When I started graduate school, I was often amazed by the responses of my classmates to complex problems.  A professor would ask what tools we could use to resolve a conflict, and inevitably two or three people would come up with “pass a law forbidding it” or “call on the U.N.” 

        In the real world, of course, the U.N. does not have unlimited power and resources.  In the real world, laws are often no more than window dressing, countries don’t agree on a course of action, and it can be hard to tell whether a particular intervention will produce the desired results.  Frequently, use of military or economic instruments will make things worse for the people on the ground in a given country.  Then there is the problem of the U.N.’s mandate in particular situations.  Often, U.N. peacekeepers (unlike NATO troops) observe atrocities and are powerless to stop them.  Sometimes, they are part of the problem, participating in sexual assault or rounding people up for extermination.

            I recently had a meeting at the office of my Congressional representative, Chris Van Hollen.  He is being advised by some very intelligent and thoughtful people.  During the meeting, Ken Cummings asked why more isn’t being done in Darfur.  Indeed, under the Obama administration, things have gone backward.  Part of the problem, of course, is opposition to President Obama.  More important is the reluctance of liberals to fight for what they believe in publicly.  I call this “the nice liberal problem.”  The left becomes so focused on being the good guys that they have trouble standing up for things that they have built their careers on (as Samantha Power and Susan Rice have built their careers on acting against atrocities).
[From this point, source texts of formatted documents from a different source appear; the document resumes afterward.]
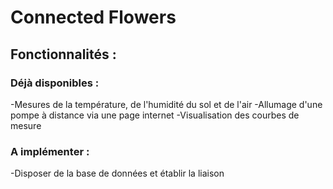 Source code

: # Connected Flowers
## Fonctionnalités :
### Déjà disponibles :
-Mesures de la température, de l'humidité du sol et de l'air
-Allumage d'une pompe à distance via une page internet
-Visualisation des courbes de mesure
### A implémenter :
-Disposer de la base de données et établir la liaison
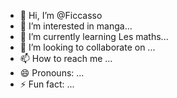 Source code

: - 👋 Hi, I’m @Ficcasso
- 👀 I’m interested in manga...
- 🌱 I’m currently learning Les maths...
- 💞️ I’m looking to collaborate on ...
- 📫 How to reach me ...
- 😄 Pronouns: ...
- ⚡ Fun fact: ...

<!---
Ficcasso/Ficcasso is a ✨ special ✨ repository because its `README.md` (this file) appears on your GitHub profile.
You can click the Preview link to take a look at your changes.
--->
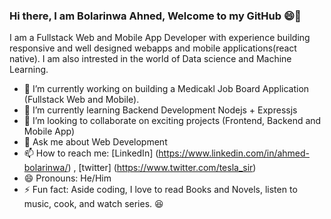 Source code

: ### Hi there, I am Bolarinwa Ahned, Welcome to my GitHub :smile:👋


I am a Fullstack Web and Mobile App Developer with experience building responsive and well designed webapps and mobile applications(react native). I am also intrested in the world of Data science and Machine Learning.

- 🔭 I’m currently working on building a Medicakl Job Board Application (Fullstack Web and Mobile).
- 🌱 I’m currently learning Backend Development Nodejs + Expressjs
- 👯 I’m looking to collaborate on exciting projects (Frontend, Backend and Mobile App)
- 💬 Ask me about Web Development
- 📫 How to reach me: [LinkedIn] (https://www.linkedin.com/in/ahmed-bolarinwa/) , [twitter] (https://www.twitter.com/tesla_sir)
- 😄 Pronouns: He/Him
- ⚡ Fun fact: Aside coding, I love to read Books and Novels, listen to music, cook, and watch series. :laughing:

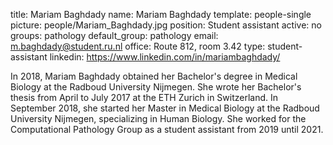 title: Mariam Baghdady
name: Mariam Baghdady
template: people-single
picture: people/Mariam_Baghdady.jpg
position: Student assistant
active: no
groups: pathology
default_group: pathology
email: m.baghdady@student.ru.nl
office: Route 812, room 3.42
type: student-assistant
linkedin: https://www.linkedin.com/in/mariambaghdady/

In 2018, Mariam Baghdady obtained her Bachelor's degree in Medical Biology at the Radboud University Nijmegen. She wrote her Bachelor's thesis from April to July 2017 at the ETH Zurich in Switzerland. In September 2018, she started her Master in Medical Biology at the Radboud University Nijmegen, specializing in Human Biology. She worked for the Computational Pathology Group as a student assistant from 2019 until 2021.
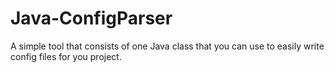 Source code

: # Java-ConfigParser
A simple tool that consists of one Java class that you can use to easily write config files for you project.

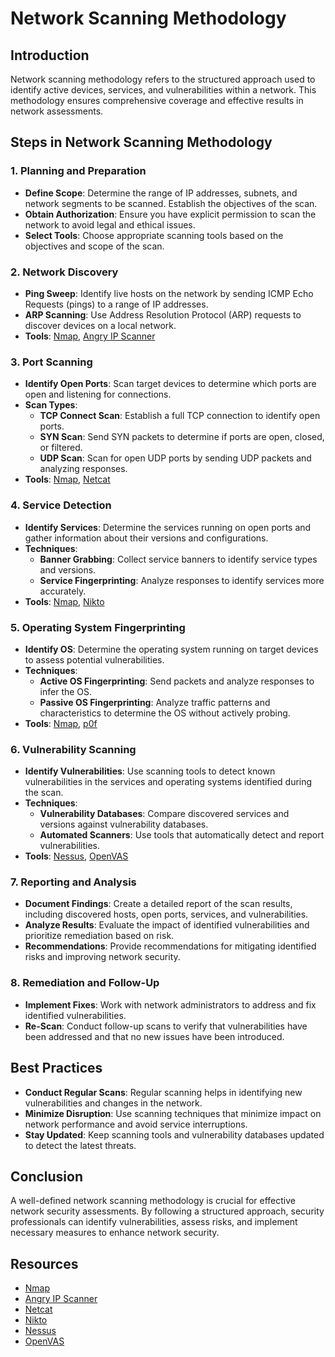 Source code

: # Network Scanning Methodology

## Introduction

Network scanning methodology refers to the structured approach used to identify active devices, services, and vulnerabilities within a network. This methodology ensures comprehensive coverage and effective results in network assessments.

## Steps in Network Scanning Methodology

### 1. **Planning and Preparation**

- **Define Scope**: Determine the range of IP addresses, subnets, and network segments to be scanned. Establish the objectives of the scan.
- **Obtain Authorization**: Ensure you have explicit permission to scan the network to avoid legal and ethical issues.
- **Select Tools**: Choose appropriate scanning tools based on the objectives and scope of the scan.

### 2. **Network Discovery**

- **Ping Sweep**: Identify live hosts on the network by sending ICMP Echo Requests (pings) to a range of IP addresses.
- **ARP Scanning**: Use Address Resolution Protocol (ARP) requests to discover devices on a local network.
- **Tools**: [Nmap](https://nmap.org/), [Angry IP Scanner](https://angryip.org/)

### 3. **Port Scanning**

- **Identify Open Ports**: Scan target devices to determine which ports are open and listening for connections.
- **Scan Types**:
  - **TCP Connect Scan**: Establish a full TCP connection to identify open ports.
  - **SYN Scan**: Send SYN packets to determine if ports are open, closed, or filtered.
  - **UDP Scan**: Scan for open UDP ports by sending UDP packets and analyzing responses.
- **Tools**: [Nmap](https://nmap.org/), [Netcat](https://nmap.org/ncat/)

### 4. **Service Detection**

- **Identify Services**: Determine the services running on open ports and gather information about their versions and configurations.
- **Techniques**:
  - **Banner Grabbing**: Collect service banners to identify service types and versions.
  - **Service Fingerprinting**: Analyze responses to identify services more accurately.
- **Tools**: [Nmap](https://nmap.org/), [Nikto](https://cirt.net/Nikto2)

### 5. **Operating System Fingerprinting**

- **Identify OS**: Determine the operating system running on target devices to assess potential vulnerabilities.
- **Techniques**:
  - **Active OS Fingerprinting**: Send packets and analyze responses to infer the OS.
  - **Passive OS Fingerprinting**: Analyze traffic patterns and characteristics to determine the OS without actively probing.
- **Tools**: [Nmap](https://nmap.org/), [p0f](http://lcamtuf.coredump.cx/p0f3/)

### 6. **Vulnerability Scanning**

- **Identify Vulnerabilities**: Use scanning tools to detect known vulnerabilities in the services and operating systems identified during the scan.
- **Techniques**:
  - **Vulnerability Databases**: Compare discovered services and versions against vulnerability databases.
  - **Automated Scanners**: Use tools that automatically detect and report vulnerabilities.
- **Tools**: [Nessus](https://www.tenable.com/products/nessus), [OpenVAS](https://www.openvas.org/)

### 7. **Reporting and Analysis**

- **Document Findings**: Create a detailed report of the scan results, including discovered hosts, open ports, services, and vulnerabilities.
- **Analyze Results**: Evaluate the impact of identified vulnerabilities and prioritize remediation based on risk.
- **Recommendations**: Provide recommendations for mitigating identified risks and improving network security.

### 8. **Remediation and Follow-Up**

- **Implement Fixes**: Work with network administrators to address and fix identified vulnerabilities.
- **Re-Scan**: Conduct follow-up scans to verify that vulnerabilities have been addressed and that no new issues have been introduced.

## Best Practices

- **Conduct Regular Scans**: Regular scanning helps in identifying new vulnerabilities and changes in the network.
- **Minimize Disruption**: Use scanning techniques that minimize impact on network performance and avoid service interruptions.
- **Stay Updated**: Keep scanning tools and vulnerability databases updated to detect the latest threats.

## Conclusion

A well-defined network scanning methodology is crucial for effective network security assessments. By following a structured approach, security professionals can identify vulnerabilities, assess risks, and implement necessary measures to enhance network security.

## Resources

- [Nmap](https://nmap.org/)
- [Angry IP Scanner](https://angryip.org/)
- [Netcat](https://nmap.org/ncat/)
- [Nikto](https://cirt.net/Nikto2)
- [Nessus](https://www.tenable.com/products/nessus)
- [OpenVAS](https://www.openvas.org/)

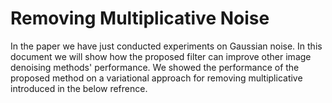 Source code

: # Removing Multiplicative Noise
In the paper we have just conducted experiments on Gaussian noise. 
In this document we will show how the proposed filter can improve other image denoising methods' performance.
We showed the performance of the proposed method on a variational approach for removing multiplicative introduced in the below refrence.

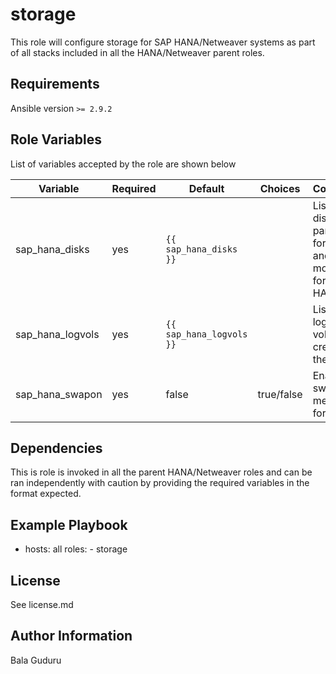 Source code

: storage
=======

This role will configure storage for SAP HANA/Netweaver systems as part of all stacks included in all the HANA/Netweaver parent roles.

Requirements
------------

Ansible version `>= 2.9.2`

Role Variables
--------------

List of variables accepted by the role are shown below

| Variable         | Required | Default                  | Choices    | Comments                                                             |
|------------------|----------|--------------------------|------------|----------------------------------------------------------------------|
| sap_hana_disks   | yes      | `{{ sap_hana_disks }}`   |            | List of disks to be partioned, formated and mounted for SAP HANA use |
| sap_hana_logvols | yes      | `{{ sap_hana_logvols }}` |            | List of logical volumes to create on the system                      |
| sap_hana_swapon  | yes      | false                    | true/false | Enable swap memory for HANA                                          |


Dependencies
------------

This is role is invoked in all the parent HANA/Netweaver roles and can be ran independently with caution by providing the required variables in the format expected.

Example Playbook
----------------

  - hosts: all
    roles:
        - storage

License
-------

See license.md

Author Information
------------------

Bala Guduru
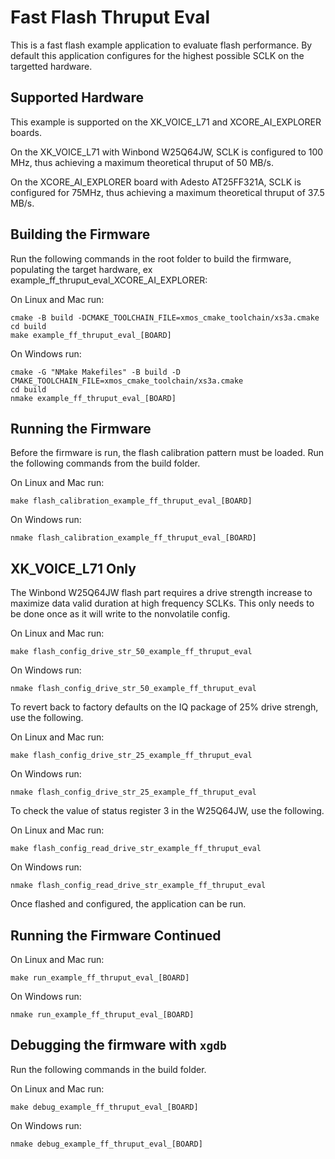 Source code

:# Fast Flash Thruput Eval

This is a fast flash example application to evaluate flash performance. By default this application configures for the highest possible SCLK on the targetted hardware.

## Supported Hardware

This example is supported on the XK_VOICE_L71 and XCORE_AI_EXPLORER boards.

On the XK_VOICE_L71 with Winbond W25Q64JW, SCLK is configured to 100 MHz, thus achieving a maximum theoretical thruput of 50 MB/s.

On the XCORE_AI_EXPLORER board with Adesto AT25FF321A, SCLK is configured for 75MHz, thus achieving a maximum theoretical thruput of 37.5 MB/s.

## Building the Firmware

Run the following commands in the root folder to build the firmware, populating the target hardware, ex example_ff_thruput_eval_XCORE_AI_EXPLORER:

On Linux and Mac run:

    cmake -B build -DCMAKE_TOOLCHAIN_FILE=xmos_cmake_toolchain/xs3a.cmake
    cd build
    make example_ff_thruput_eval_[BOARD]

On Windows run:

    cmake -G "NMake Makefiles" -B build -D CMAKE_TOOLCHAIN_FILE=xmos_cmake_toolchain/xs3a.cmake
    cd build
    nmake example_ff_thruput_eval_[BOARD]

## Running the Firmware

Before the firmware is run, the flash calibration pattern must be loaded. Run the following commands from the build folder.

On Linux and Mac run:

    make flash_calibration_example_ff_thruput_eval_[BOARD]

On Windows run:

    nmake flash_calibration_example_ff_thruput_eval_[BOARD]

## XK_VOICE_L71 Only

The Winbond W25Q64JW flash part requires a drive strength increase to maximize data valid duration at high frequency SCLKs. This only needs to be done once as it will write to the nonvolatile config.

On Linux and Mac run:

    make flash_config_drive_str_50_example_ff_thruput_eval

On Windows run:

    nmake flash_config_drive_str_50_example_ff_thruput_eval

To revert back to factory defaults on the IQ package of 25% drive strengh, use the following.

On Linux and Mac run:

    make flash_config_drive_str_25_example_ff_thruput_eval

On Windows run:

    nmake flash_config_drive_str_25_example_ff_thruput_eval

To check the value of status register 3 in the W25Q64JW, use the following.

On Linux and Mac run:

    make flash_config_read_drive_str_example_ff_thruput_eval

On Windows run:

    nmake flash_config_read_drive_str_example_ff_thruput_eval

Once flashed and configured, the application can be run.

## Running the Firmware Continued

On Linux and Mac run:

    make run_example_ff_thruput_eval_[BOARD]

On Windows run:

    nmake run_example_ff_thruput_eval_[BOARD]

## Debugging the firmware with `xgdb`

Run the following commands in the build folder.

On Linux and Mac run:

    make debug_example_ff_thruput_eval_[BOARD]

On Windows run:

    nmake debug_example_ff_thruput_eval_[BOARD]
            But Mr. Cummings also seemed to think that China is a big reason we’ve backed off on Darfur.  There is a deep level of cooperation between the government of Omar al-Bashir and China.  Sudan has oil resources which China wants, and China has invested heavily in Sudan.  Russia sells arms to Sudan, and Ukraine is a major supplier of arms and fighter pilots.  Both China and Russia are members of the U.N. Security Council, which is one reason U.N. peacekeepers are toothless.  Why do we naturally focus on China to the exclusion of Russia?

            In the 1980s, Japan was (we were told) poised to take over the world economically.  Today we are told that it is China.  China owns U.S. debt; China is huge; many things are made in China.  Chinese students score better than American students in math and science.  This yellow peril mentality is preventing us from focusing on what needs to get done.  Most of U.S. debt is owned by Americans.  China’s economy is large mainly because there are a lot of people in China.  Their per capita numbers are dismal.  They experience environmental crises that most people living in the U.S., Canada, or Western Europe can hardly imagine.  Manufacturing has moved to China, and this has certainly caused some quality control problems, but it’s part of a larger move of more developed economies away from low-quality manufacturing and into higher-quality manufacturing and service industries.  China is still several steps behind economically.  Finally, cheating is rampant in China.  Getting a poor test grade often results in deep shame for students and their families, and the suicide rate among students is high.  Test grades don’t provide a reliable assessment of China’s educational system.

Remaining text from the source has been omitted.